## TASK REQUIREMENTS
Print the following entries without any change.

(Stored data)
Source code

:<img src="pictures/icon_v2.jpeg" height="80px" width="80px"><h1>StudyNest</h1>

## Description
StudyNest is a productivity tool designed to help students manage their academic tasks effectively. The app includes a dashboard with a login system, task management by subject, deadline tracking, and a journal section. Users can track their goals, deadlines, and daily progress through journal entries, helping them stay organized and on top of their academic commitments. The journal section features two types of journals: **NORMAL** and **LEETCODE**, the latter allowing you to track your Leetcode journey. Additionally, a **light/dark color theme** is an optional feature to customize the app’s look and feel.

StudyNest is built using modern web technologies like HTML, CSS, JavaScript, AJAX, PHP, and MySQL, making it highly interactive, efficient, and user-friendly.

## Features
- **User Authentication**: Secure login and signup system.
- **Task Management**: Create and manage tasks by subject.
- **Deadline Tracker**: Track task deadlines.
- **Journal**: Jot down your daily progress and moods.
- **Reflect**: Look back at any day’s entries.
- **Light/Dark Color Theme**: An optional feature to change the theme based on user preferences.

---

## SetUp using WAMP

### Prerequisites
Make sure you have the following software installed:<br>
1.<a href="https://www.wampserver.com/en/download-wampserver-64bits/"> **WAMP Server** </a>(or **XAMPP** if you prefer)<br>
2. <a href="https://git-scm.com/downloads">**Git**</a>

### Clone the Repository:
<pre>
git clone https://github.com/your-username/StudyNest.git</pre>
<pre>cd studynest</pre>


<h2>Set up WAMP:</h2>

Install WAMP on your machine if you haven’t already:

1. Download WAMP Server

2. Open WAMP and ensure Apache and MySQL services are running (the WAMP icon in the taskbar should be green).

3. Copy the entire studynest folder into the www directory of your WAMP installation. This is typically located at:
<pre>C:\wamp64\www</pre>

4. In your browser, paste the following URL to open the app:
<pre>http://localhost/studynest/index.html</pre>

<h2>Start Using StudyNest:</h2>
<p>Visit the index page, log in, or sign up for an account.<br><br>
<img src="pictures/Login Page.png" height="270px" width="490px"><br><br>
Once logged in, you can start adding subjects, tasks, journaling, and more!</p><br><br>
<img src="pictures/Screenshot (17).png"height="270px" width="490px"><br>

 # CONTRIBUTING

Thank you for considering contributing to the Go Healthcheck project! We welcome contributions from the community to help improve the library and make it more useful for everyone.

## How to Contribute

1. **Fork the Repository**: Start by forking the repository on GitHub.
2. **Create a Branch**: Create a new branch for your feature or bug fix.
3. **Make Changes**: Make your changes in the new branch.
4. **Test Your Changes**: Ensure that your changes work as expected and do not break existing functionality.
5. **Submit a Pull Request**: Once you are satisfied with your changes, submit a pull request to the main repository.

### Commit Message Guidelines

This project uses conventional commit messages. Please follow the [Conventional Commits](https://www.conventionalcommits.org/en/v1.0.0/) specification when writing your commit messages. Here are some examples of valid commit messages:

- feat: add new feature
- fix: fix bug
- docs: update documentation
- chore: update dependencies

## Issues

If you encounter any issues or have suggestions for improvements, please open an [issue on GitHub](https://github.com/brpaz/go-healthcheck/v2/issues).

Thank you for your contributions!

## SOLUTION TO THIS PROBLEM
Source code

:<img src="pictures/icon_v2.jpeg" height="80px" width="80px"><h1>StudyNest</h1>

## Description
StudyNest is a productivity tool designed to help students manage their academic tasks effectively. The app includes a dashboard with a login system, task management by subject, deadline tracking, and a journal section. Users can track their goals, deadlines, and daily progress through journal entries, helping them stay organized and on top of their academic commitments. The journal section features two types of journals: **NORMAL** and **LEETCODE**, the latter allowing you to track your Leetcode journey. Additionally, a **light/dark color theme** is an optional feature to customize the app’s look and feel.

StudyNest is built using modern web technologies like HTML, CSS, JavaScript, AJAX, PHP, and MySQL, making it highly interactive, efficient, and user-friendly.

## Features
- **User Authentication**: Secure login and signup system.
- **Task Management**: Create and manage tasks by subject.
- **Deadline Tracker**: Track task deadlines.
- **Journal**: Jot down your daily progress and moods.
- **Reflect**: Look back at any day’s entries.
- **Light/Dark Color Theme**: An optional feature to change the theme based on user preferences.

---

## SetUp using WAMP

### Prerequisites
Make sure you have the following software installed:<br>
1.<a href="https://www.wampserver.com/en/download-wampserver-64bits/"> **WAMP Server** </a>(or **XAMPP** if you prefer)<br>
2. <a href="https://git-scm.com/downloads">**Git**</a>

### Clone the Repository:
<pre>
git clone https://github.com/your-username/StudyNest.git</pre>
<pre>cd studynest</pre>


<h2>Set up WAMP:</h2>

Install WAMP on your machine if you haven’t already:

1. Download WAMP Server

2. Open WAMP and ensure Apache and MySQL services are running (the WAMP icon in the taskbar should be green).

3. Copy the entire studynest folder into the www directory of your WAMP installation. This is typically located at:
<pre>C:\wamp64\www</pre>

4. In your browser, paste the following URL to open the app:
<pre>http://localhost/studynest/index.html</pre>

<h2>Start Using StudyNest:</h2>
<p>Visit the index page, log in, or sign up for an account.<br><br>
<img src="pictures/Login Page.png" height="270px" width="490px"><br><br>
Once logged in, you can start adding subjects, tasks, journaling, and more!</p><br><br>
<img src="pictures/Screenshot (17).png"height="270px" width="490px"><br>

 # CONTRIBUTING

Thank you for considering contributing to the Go Healthcheck project! We welcome contributions from the community to help improve the library and make it more useful for everyone.

## How to Contribute

1. **Fork the Repository**: Start by forking the repository on GitHub.
2. **Create a Branch**: Create a new branch for your feature or bug fix.
3. **Make Changes**: Make your changes in the new branch.
4. **Test Your Changes**: Ensure that your changes work as expected and do not break existing functionality.
5. **Submit a Pull Request**: Once you are satisfied with your changes, submit a pull request to the main repository.

### Commit Message Guidelines

This project uses conventional commit messages. Please follow the [Conventional Commits](https://www.conventionalcommits.org/en/v1.0.0/) specification when writing your commit messages. Here are some examples of valid commit messages:

- feat: add new feature
- fix: fix bug
- docs: update documentation
- chore: update dependencies

## Issues

If you encounter any issues or have suggestions for improvements, please open an [issue on GitHub](https://github.com/brpaz/go-healthcheck/v2/issues).

Thank you for your contributions!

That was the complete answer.